478. Dionæa muscipula, the most remarkable vegetable fly-trap (Fig. [176], [492]), is related to the Sundews, and has a more special and active apparatus for fly-catching, formed of the summit of the leaf. The two halves of this rounded body move as if they were hinged upon the midrib; their edges are fringed with spiny but not glandular bristles, which interlock when the organ closes. Upon the face are two or three short and delicate bristles, which are sensitive. They do not themselves move when touched, but they propagate the sensitiveness to the organ itself, causing it to close with a quick movement. In a fresh and vigorous leaf, under a high summer temperature, and when the trap lies widely open, a touch of any one of the minute bristles on the face, by the finger or any extraneous body, springs the trap (so to say), and it closes suddenly; but after an hour or so it opens again. When a fly or other small insect alights on the trap, it closes in the same manner, and so quickly that the intercrossing marginal bristles obstruct the egress of the insect, unless it be a small one and not worth taking. Afterwards and more slowly it completely closes, and presses down upon the prey; then some hidden glands pour out a glairy liquid, which dissolves out the juices of the insect's body; next all is re-absorbed into the plant, and the trap opens to repeat the operation. But the same leaf perhaps never captures more than two or three insects. It ages instead, becomes more rigid and motionless, or decays away.
479. That some few plants should thus take animal food will appear less surprising when it is considered that hosts of plants of the lower grade, known as Fungi, moulds, rusts, ferments, Bacteria, etc., live upon animal or other organized matter, either decaying or living. That plants should execute movements in order to accomplish the ends of their existence is less surprising now when it is known that the living substance of plants and animals is essentially the same; that the beings of both kingdoms partake of a common life, to which, as they rise in the scale, other and higher endowments are successively superadded.
[480.] Work uses up material and energy in plants as well as in animals. The latter live and work by the consumption and decomposition of that which plants have assimilated into organizable matter through an energy derived from the sun, and which is, so to say, stored up in the assimilated products. In every internal action, as well as in every movement and exertion, some portion of this assimilated matter is transformed and of its stored energy expended. The steam-engine is an organism for converting the sun's radiant energy, stored up by plants in the fuel, into mechanical work. An animal is an engine fed by vegetable fuel in the same or other forms, from the same source, by the decomposition of which it also does mechanical work. The plant is the producer of food and accumulator of solar energy or force. But the plant, like the animal, is a consumer whenever and by so much as it does any work except its great work of assimilation. Every internal change and movement, every transformation, such as that of starch into sugar and of sugar into cell-walls, as well as every movement of parts which becomes externally visible, is done at the expense of a certain amount of its assimilated matter and of its stored energy; that is, by the decomposition or combustion of sugar or some such product into carbonic acid and water, which is given back to the air, just as in the animal it is given back to the air in respiration. So the respiration of plants is as real and as essential as that of animals. But what plants consume or decompose in their life and action is of insignificant amount in comparison with what they compose.
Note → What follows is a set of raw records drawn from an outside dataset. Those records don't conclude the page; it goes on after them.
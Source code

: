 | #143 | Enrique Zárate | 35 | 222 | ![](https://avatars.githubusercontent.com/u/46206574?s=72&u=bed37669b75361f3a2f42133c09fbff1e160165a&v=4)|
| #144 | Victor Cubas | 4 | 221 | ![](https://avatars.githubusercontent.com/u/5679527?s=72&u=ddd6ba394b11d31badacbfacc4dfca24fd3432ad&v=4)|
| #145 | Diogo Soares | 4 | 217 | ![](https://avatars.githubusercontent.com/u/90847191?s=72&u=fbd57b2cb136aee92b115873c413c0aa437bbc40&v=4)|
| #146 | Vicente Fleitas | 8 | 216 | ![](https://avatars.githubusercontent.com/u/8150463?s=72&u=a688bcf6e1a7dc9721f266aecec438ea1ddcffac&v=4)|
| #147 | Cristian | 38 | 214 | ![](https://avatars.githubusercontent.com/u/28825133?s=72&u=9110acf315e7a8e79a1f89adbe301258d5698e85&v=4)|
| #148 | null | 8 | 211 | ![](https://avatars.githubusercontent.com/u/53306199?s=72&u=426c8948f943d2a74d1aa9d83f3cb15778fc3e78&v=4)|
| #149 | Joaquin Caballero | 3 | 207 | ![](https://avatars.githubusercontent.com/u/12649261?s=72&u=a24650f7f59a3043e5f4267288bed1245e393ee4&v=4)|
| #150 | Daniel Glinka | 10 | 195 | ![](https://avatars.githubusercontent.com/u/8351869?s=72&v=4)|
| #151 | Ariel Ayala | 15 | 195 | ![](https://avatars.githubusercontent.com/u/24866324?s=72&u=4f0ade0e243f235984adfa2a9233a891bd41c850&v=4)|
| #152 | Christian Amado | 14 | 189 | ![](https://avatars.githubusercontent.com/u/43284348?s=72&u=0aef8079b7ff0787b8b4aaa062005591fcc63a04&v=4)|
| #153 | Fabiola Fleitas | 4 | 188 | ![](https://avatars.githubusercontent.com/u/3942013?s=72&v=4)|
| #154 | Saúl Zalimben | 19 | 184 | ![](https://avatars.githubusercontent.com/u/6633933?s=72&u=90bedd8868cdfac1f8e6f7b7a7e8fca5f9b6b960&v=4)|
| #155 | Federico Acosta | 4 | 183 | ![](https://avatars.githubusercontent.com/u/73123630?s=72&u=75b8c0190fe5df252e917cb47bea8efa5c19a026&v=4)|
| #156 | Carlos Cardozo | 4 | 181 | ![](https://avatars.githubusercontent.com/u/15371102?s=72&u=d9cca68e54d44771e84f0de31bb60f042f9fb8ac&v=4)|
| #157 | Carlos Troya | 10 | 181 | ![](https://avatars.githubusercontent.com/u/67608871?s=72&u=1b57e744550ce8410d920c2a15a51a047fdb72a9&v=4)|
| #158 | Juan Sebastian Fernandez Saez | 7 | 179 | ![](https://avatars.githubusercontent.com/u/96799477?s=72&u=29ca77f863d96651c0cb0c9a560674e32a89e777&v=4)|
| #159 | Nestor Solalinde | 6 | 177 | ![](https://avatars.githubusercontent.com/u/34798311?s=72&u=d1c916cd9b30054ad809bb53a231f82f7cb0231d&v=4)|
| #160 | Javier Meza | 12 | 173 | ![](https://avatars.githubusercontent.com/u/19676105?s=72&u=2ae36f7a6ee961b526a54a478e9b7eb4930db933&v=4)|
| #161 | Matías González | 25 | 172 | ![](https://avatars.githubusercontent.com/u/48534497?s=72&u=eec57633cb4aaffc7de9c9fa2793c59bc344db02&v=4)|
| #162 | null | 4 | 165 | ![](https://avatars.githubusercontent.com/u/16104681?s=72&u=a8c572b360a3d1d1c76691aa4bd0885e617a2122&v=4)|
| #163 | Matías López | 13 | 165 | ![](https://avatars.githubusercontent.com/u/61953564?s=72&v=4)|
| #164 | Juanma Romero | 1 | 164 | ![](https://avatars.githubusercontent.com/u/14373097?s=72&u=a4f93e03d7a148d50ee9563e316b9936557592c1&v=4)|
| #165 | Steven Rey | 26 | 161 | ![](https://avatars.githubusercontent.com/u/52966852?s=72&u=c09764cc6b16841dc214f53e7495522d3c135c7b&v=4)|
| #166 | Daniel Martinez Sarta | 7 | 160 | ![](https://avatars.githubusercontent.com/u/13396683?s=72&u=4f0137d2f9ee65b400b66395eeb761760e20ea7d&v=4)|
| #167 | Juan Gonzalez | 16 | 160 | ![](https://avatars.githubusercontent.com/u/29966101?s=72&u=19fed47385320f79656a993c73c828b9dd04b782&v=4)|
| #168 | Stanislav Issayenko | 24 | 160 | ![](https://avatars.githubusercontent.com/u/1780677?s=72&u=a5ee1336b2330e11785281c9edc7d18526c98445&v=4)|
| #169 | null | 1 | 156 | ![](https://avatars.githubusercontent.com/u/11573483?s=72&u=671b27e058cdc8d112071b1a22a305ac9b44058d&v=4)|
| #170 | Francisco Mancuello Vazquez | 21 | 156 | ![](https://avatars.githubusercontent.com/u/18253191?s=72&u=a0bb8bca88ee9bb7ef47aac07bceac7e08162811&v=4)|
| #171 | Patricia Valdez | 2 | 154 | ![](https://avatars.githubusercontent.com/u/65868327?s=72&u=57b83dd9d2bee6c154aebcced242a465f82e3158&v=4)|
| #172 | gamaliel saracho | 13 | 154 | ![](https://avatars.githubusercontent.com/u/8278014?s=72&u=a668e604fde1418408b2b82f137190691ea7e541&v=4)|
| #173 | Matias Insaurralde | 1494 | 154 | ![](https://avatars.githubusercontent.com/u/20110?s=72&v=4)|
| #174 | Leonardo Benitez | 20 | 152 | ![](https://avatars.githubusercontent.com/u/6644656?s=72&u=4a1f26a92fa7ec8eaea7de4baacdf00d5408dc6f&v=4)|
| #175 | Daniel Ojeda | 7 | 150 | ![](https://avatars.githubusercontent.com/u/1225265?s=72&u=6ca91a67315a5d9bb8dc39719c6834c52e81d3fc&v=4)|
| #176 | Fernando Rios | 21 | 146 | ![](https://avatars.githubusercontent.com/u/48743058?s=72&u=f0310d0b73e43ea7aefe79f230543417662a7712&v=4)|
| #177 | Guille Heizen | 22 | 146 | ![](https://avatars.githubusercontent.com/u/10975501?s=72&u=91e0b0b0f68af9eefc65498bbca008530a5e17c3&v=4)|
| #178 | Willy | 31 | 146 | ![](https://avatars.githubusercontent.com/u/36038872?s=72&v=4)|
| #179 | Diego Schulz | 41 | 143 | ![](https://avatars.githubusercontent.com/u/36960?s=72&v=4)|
Section XVII. CRYPTOGAMOUS OR FLOWERLESS PLANTS.
481. Even the beginner in botany should have some general idea of what cryptogamous plants are, and what are the obvious distinctions of the principal families. Although the lower grades are difficult, and need special books and good microscopes for their study, the higher orders, such as Ferns, may be determined almost as readily as phanerogamous plants.
482. Linnæus gave to this lower grade of plants the name of Cryptogamia, thereby indicating that their organs answering to stamens and pistils, if they had any, were recondite and unknown. There is no valid reason why this long-familiar name should not be kept up, along with the counterpart one of Phanerogamia ([6]), although organs analogous to stamens and pistil, or rather to pollen and ovule, have been discovered in all the higher and most of the lower grades of this series of plants. So also the English synonymous name of Flowerless Plants is both good and convenient: for they have not flowers in the proper sense. The essentials of flowers are stamens and pistils, giving rise to seeds, and the essential of a seed is an embryo ([8]). Cryptogamous or Flowerless plants are propagated by Spores; and a spore is not an embryo-plantlet, but mostly a single plant-cell ([399]).
[483.] Vascular Cryptogams, which compose the higher orders of this series of plants, have stems and (usually) leaves, constructed upon the general plan of ordinary plants; that is, they have wood (wood-cells and vessels, [408]) in the stem and leaves, in the latter as a frame work of veins. But the lower grades, having only the more elementary cellular structure, are called Cellular Cryptogams. Far the larger number of the former are Ferns: wherefore that class has been called
[484.] Pteridophyta, Pteridophytes in English form, meaning Fern-plants,—that is, Ferns and their relatives. They are mainly Horsetails, Ferns, Club-Mosses, and various aquatics which have been called Hydropterides, i. e. Water-Ferns.